Officials are working to identify people who may have been exposed while the infected person was contagious with the virus.
Symptoms of measles include a high fever — above 101 degrees — cough, runny nose, red and watery eyes and a rash, which usually starts on the face and spreads to the rest of the body.
Measles spreads easily through the air and can remain airborne and on surfaces for hours, even after an infectious person has left the room.
People can spread measles to others from four days before the disease's telltale rash appears through four days afterward, according to the CDC. People who have not been immunized against measles, either through vaccination or prior infection, are at risk of getting sick between seven and 21 days after exposure.
Two doses of the measles vaccine are 97% effective against infection, health officials say.
CDC officials have identified 10 measles outbreaks nationwide. The largest began in a close-knit community with low vaccination rates in Texas' Gaines County, adjacent to New Mexico.
That outbreak has since spread to New Mexico and Oklahoma, and is suspected to be linked to more cases in Kansas, the CDC report said. A growing outbreak in the Mexican state of Chihuahua was also reported after a resident fell ill after visiting Gaines County.
So far this year, 884 measles cases have been reported nationwide, 'the second-highest annual case count in 25 years,' according to the Morbidity and Mortality Weekly Report.
During all of 2024, 285 measles cases were reported nationally.
Of the cases reported so far this year, the median patient age was 8. About one-third of those infected were younger than 5, the report said. Among all measles patients, 96% were not vaccinated or had an unknown vaccination status.
Nationally, 85 measles patients this year have had to be hospitalized. Except for one, all of them were either unvaccinated or had an unknown vaccination status. Texas officials have said the cause of the state's latest measles death was measles pulmonary failure.
Most of the measles cases reported so far nationally this year are tied to close-knit communities with low vaccination coverage, the CDC said.
Before Friday's announcement, nine measles cases had been reported in California this year, with cases also reported in Orange, Riverside, Fresno, San Mateo, Placer and Tuolumne counties, according to the California Department of Public Health.

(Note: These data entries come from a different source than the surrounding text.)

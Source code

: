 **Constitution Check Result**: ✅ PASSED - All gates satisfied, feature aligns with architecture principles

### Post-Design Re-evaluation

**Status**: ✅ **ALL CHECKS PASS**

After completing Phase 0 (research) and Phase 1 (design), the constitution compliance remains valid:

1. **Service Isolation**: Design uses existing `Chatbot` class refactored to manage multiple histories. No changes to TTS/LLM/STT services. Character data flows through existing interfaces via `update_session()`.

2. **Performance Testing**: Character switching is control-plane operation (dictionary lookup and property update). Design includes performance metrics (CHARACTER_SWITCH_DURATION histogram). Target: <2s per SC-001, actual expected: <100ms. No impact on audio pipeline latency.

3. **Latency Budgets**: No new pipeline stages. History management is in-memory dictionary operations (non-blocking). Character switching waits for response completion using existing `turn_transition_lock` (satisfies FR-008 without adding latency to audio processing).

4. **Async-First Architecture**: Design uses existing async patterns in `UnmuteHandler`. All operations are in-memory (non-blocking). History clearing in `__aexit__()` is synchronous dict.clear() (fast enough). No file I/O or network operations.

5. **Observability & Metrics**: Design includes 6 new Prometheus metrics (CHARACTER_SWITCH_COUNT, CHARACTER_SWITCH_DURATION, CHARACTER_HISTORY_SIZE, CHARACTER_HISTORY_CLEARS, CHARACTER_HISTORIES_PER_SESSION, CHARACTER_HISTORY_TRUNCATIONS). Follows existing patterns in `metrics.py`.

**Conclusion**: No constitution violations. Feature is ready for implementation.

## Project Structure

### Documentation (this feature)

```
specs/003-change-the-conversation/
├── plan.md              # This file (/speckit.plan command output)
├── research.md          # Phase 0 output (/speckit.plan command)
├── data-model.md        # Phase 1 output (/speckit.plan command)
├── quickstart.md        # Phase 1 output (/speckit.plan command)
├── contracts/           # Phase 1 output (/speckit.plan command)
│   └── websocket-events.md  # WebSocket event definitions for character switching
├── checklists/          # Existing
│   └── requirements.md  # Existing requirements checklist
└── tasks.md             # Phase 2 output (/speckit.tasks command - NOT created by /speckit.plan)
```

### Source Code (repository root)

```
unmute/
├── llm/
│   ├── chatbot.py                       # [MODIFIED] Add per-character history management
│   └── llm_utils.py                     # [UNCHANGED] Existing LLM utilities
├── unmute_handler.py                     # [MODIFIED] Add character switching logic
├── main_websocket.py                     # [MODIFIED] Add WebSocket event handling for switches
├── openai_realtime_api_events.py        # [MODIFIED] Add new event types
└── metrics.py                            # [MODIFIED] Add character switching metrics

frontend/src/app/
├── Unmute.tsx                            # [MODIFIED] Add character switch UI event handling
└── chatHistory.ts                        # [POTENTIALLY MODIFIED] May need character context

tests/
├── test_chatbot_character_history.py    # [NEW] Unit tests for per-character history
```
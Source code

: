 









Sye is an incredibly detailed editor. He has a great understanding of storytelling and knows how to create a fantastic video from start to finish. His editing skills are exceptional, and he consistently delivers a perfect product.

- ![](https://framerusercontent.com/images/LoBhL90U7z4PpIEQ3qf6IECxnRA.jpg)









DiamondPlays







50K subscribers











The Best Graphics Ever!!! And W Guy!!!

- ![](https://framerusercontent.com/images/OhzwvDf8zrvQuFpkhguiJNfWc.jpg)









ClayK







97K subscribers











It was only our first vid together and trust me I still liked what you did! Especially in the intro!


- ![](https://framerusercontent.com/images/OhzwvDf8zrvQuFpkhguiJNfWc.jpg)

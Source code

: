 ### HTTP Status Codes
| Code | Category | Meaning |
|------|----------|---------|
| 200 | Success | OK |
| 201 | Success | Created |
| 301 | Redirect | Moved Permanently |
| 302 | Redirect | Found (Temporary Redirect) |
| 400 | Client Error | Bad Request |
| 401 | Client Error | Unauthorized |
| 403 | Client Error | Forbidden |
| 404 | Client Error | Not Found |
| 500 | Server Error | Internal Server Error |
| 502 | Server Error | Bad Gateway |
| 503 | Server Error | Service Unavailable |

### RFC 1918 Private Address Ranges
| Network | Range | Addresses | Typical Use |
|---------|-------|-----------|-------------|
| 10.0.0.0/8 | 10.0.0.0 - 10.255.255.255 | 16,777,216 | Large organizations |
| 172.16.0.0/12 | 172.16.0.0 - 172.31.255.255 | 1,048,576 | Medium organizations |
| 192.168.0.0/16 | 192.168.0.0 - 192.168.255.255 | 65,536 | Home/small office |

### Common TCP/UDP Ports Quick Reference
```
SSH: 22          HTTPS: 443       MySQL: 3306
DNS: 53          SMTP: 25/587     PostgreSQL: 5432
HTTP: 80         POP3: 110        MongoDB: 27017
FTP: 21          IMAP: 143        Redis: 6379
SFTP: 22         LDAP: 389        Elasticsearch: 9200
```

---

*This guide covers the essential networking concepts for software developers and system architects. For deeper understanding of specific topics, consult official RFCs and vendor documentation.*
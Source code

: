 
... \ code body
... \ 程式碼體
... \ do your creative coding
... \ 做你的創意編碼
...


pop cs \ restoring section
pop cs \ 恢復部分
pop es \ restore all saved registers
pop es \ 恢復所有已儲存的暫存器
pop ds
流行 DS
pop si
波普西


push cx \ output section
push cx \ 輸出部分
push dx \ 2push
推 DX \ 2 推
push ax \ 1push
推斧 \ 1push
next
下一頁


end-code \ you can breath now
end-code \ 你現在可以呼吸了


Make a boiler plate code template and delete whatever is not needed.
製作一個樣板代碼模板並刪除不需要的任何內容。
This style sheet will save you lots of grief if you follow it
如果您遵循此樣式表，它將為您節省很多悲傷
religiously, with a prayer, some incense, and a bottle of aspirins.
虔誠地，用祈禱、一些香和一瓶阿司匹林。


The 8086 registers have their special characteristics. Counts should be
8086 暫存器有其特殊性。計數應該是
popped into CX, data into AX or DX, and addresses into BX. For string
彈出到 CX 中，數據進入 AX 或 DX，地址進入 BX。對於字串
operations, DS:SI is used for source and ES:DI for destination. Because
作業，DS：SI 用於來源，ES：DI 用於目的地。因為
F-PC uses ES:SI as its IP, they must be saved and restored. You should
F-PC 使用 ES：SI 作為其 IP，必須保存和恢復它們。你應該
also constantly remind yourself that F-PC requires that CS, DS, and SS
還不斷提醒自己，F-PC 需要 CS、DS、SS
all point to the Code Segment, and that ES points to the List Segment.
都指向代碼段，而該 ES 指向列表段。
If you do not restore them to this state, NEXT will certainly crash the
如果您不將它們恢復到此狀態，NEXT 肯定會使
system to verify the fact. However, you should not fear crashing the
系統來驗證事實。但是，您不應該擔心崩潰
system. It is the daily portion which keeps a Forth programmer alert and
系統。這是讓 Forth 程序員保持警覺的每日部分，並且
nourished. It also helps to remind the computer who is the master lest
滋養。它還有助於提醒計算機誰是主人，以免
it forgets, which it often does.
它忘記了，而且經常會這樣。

In 2024, California confirmed 15 cases of measles. In 2023, the total was only four.
California's worst measles outbreak in recent memory occurred between December 2014 and April 2015. Centered at Disneyland, the outbreak resulted in about 131 Californians getting infected. People from six other states, Mexico and Canada were also sickened, according to the California Department of Public Health.
Following that outbreak, California lawmakers strengthened childhood vaccination requirements for schoolchildren. For the 2023-24 academic year, 96.2% of California's kindergartners were vaccinated against measles, mumps and rubella.
That's slightly down from the 96.5% seen the year prior. But it remains above the levels recorded before the Disneyland measles outbreak, which were less than 94%.
Public health experts say they aim for a 95% measles vaccination rate to guard against outbreaks.
Amid the ongoing outbreaks, pediatricians have stepped up efforts to rebut misinformation about both the disease and the vaccine.
'The measles vaccine is safe and effective,' the American Academy of Pediatrics said in a recent statement, rebutting what they called 'wellness influencers and anti-vaccine advocates' who they say 'falsely assert' that getting vaccinated 'is as dangerous as contracting measles itself.'
'Extensive research demonstrates that the MMR vaccine is safe and significantly reduces the risk of contracting measles, a disease that can lead to severe complications and death,' the pediatrics group said.